So, I mean, I think to some extent that that is it's a combination of conscious and subconscious, but still deliberate political strategies.
I forgot if you and I spoke about this, we may have, but where David Gregory asked Leon Panetta, the secretary of defense, hey, man, you know, and I was surprised this was on a Sunday morning news show, but it made it all the way out of David Gregory's mouth.
Hey, lots of people are starting to sound like Gareth Porter and and say that the more we kill Yemenis, the more Yemeni enemies we have and that maybe this is counterproductive in the long run.
And Panetta, you know, he couldn't answer it.
He couldn't really confront the question.
Right.
Very interesting.
But he just said, interesting illustration.
Yeah.
He said, well, you know, these are the tools we have, the drones, etc.
And so this is what we have to do.
And, you know, that's it.
That, of course, was the explicit rationale which was given by Panetta when he was at the CIA for, you know, for the drone war in Pakistan.
And he's still talking exactly the same language now at DOD.
So, I mean, no, no surprise there.
All right.
Now, if the Afghans can make a bomb that's effective enough that it hurts an American soldier, then that bomb must have been made in Iran.
Right.
Right.
Of course, that would be the logic of some people who are inclined to to find whatever basis they can for blaming Iran for our troubles in that part of the world.
But we now I think are it's it's absolutely clear that the Taliban get their bombs.
They make their own bombs, of course.
And it's they're based on the simplest sort of materials, which are essentially fertilizer that comes from Pakistan.
And by the way, just in case people wonder if there's some possibility of shutting down that route from Pakistan, that fertilizer represents around less than one percent, if I remember correctly, of the total fertilizer that is manufactured in Pakistan.
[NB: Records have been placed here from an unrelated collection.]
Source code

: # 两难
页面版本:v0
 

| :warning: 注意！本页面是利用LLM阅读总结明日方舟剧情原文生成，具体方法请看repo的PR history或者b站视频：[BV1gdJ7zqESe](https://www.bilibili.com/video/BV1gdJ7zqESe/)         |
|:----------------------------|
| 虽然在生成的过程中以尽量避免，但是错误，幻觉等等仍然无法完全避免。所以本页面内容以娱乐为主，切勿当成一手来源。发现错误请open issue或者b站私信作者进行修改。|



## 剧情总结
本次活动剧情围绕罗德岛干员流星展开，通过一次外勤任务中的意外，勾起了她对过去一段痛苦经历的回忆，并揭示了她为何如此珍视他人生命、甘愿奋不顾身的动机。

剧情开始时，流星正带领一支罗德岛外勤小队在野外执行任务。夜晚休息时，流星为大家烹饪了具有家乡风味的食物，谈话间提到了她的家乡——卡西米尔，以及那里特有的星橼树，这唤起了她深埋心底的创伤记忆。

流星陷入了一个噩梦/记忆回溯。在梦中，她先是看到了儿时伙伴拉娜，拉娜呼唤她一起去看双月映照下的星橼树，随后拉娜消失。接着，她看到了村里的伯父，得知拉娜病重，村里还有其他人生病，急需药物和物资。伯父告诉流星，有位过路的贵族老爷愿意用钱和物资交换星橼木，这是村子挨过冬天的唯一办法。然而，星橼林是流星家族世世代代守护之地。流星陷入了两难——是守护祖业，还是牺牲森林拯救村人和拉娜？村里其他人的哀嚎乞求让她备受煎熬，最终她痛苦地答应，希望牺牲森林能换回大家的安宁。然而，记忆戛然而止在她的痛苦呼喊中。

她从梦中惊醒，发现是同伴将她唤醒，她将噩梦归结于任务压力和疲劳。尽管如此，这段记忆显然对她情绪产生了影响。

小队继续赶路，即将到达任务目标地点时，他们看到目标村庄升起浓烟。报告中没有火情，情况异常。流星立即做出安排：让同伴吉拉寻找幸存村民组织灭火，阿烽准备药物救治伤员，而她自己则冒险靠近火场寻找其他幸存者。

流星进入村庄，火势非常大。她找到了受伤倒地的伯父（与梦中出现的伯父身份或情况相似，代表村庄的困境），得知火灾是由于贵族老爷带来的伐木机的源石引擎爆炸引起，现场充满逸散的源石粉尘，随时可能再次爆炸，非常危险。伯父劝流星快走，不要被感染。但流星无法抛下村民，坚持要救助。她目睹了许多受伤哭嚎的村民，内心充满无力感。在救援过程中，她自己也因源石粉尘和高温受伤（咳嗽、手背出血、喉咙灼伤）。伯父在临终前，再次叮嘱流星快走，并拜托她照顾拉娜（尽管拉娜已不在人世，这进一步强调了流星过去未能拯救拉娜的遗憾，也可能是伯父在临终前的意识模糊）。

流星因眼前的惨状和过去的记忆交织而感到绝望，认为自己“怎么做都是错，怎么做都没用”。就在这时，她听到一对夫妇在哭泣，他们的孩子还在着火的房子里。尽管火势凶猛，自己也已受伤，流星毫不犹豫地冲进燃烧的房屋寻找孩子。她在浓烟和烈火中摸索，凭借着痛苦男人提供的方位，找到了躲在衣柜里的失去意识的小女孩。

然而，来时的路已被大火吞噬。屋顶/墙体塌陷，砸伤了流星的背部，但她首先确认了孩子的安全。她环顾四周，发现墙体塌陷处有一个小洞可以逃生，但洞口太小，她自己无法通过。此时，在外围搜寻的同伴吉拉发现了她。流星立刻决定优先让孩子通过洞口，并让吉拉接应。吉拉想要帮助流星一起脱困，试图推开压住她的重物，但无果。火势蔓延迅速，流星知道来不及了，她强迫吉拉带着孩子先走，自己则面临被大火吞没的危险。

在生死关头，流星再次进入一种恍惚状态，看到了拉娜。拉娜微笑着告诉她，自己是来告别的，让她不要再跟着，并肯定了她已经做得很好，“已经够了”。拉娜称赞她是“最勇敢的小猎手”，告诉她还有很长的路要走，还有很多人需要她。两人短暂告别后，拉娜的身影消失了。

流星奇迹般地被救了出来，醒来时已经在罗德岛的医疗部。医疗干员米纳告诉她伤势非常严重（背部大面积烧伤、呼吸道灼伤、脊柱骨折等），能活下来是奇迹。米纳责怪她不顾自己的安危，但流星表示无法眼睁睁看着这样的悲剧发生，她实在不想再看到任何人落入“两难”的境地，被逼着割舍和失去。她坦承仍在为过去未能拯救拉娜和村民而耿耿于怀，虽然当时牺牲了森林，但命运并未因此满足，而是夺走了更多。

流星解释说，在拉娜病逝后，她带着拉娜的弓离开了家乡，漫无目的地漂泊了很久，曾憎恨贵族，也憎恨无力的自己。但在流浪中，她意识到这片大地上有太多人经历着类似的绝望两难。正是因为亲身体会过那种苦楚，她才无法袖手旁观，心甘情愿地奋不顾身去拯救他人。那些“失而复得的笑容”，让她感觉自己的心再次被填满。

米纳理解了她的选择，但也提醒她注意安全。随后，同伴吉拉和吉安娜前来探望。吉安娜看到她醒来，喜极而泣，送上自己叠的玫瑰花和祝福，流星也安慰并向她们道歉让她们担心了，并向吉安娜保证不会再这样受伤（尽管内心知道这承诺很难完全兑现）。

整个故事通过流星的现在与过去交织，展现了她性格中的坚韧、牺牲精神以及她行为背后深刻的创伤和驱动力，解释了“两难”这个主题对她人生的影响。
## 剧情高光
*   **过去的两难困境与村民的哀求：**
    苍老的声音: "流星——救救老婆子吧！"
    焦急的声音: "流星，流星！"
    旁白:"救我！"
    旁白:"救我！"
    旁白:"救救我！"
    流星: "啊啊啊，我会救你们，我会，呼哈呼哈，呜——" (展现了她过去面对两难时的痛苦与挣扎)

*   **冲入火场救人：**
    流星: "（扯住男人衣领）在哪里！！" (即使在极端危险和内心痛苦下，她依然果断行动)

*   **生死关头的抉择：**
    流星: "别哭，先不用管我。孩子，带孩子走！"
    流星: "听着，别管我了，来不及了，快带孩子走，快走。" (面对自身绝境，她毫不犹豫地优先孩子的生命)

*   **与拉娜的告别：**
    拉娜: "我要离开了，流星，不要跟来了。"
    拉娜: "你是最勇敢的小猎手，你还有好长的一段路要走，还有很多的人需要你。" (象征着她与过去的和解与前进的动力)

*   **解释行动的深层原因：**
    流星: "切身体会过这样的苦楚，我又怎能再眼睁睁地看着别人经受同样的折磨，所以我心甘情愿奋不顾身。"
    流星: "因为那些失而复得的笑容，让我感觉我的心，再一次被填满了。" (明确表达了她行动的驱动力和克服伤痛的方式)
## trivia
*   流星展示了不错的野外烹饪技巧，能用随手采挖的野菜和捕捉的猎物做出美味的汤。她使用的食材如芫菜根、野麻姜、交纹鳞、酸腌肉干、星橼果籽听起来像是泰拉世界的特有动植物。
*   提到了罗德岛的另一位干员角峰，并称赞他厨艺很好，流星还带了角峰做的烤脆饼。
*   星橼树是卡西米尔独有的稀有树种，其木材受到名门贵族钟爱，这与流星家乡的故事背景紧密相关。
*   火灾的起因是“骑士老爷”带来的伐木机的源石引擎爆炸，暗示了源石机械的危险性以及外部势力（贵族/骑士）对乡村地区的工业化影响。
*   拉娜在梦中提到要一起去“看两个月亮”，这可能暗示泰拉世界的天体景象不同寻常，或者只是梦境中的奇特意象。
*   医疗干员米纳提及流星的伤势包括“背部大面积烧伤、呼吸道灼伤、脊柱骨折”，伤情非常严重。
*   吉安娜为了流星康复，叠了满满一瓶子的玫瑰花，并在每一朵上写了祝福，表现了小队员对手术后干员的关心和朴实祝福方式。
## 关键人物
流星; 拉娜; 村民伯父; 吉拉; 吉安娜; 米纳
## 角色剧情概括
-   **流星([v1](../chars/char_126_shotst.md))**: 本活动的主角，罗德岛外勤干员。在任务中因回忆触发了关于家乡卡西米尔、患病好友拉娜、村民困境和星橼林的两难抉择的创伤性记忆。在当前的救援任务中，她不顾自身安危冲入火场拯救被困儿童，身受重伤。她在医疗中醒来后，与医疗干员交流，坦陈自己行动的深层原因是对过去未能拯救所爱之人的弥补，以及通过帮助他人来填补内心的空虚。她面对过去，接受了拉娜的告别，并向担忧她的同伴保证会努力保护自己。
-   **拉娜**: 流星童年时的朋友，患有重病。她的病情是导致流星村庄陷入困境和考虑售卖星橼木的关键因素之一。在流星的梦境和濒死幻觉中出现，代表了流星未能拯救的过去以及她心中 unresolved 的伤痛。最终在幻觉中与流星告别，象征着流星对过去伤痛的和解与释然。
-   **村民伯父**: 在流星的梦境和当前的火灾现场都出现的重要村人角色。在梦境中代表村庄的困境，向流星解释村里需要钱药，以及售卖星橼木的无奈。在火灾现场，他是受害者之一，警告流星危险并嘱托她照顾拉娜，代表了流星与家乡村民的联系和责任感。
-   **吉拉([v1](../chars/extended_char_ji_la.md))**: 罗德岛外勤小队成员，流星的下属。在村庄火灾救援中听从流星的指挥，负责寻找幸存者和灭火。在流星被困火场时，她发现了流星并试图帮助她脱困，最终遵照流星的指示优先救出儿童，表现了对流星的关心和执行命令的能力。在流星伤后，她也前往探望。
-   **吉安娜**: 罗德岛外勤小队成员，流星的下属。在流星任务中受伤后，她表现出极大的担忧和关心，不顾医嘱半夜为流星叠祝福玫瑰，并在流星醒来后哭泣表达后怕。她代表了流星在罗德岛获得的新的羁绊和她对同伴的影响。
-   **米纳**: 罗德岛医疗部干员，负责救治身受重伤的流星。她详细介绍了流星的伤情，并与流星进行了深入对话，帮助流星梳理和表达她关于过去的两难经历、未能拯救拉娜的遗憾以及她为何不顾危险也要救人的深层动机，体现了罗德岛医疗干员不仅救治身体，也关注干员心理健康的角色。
The rest of it, of course, goes to farmers who need it for their production.
So this is a situation that makes it really clearly impossible for any counter strategy to have any hope of shutting down the pipeline of material for the improvised explosive devices in Afghanistan.
Well, if it wasn't fertilizer, it'd be something else.
Right.
MacGyver can teach you how to make a bomb from the other the other elements of very interesting.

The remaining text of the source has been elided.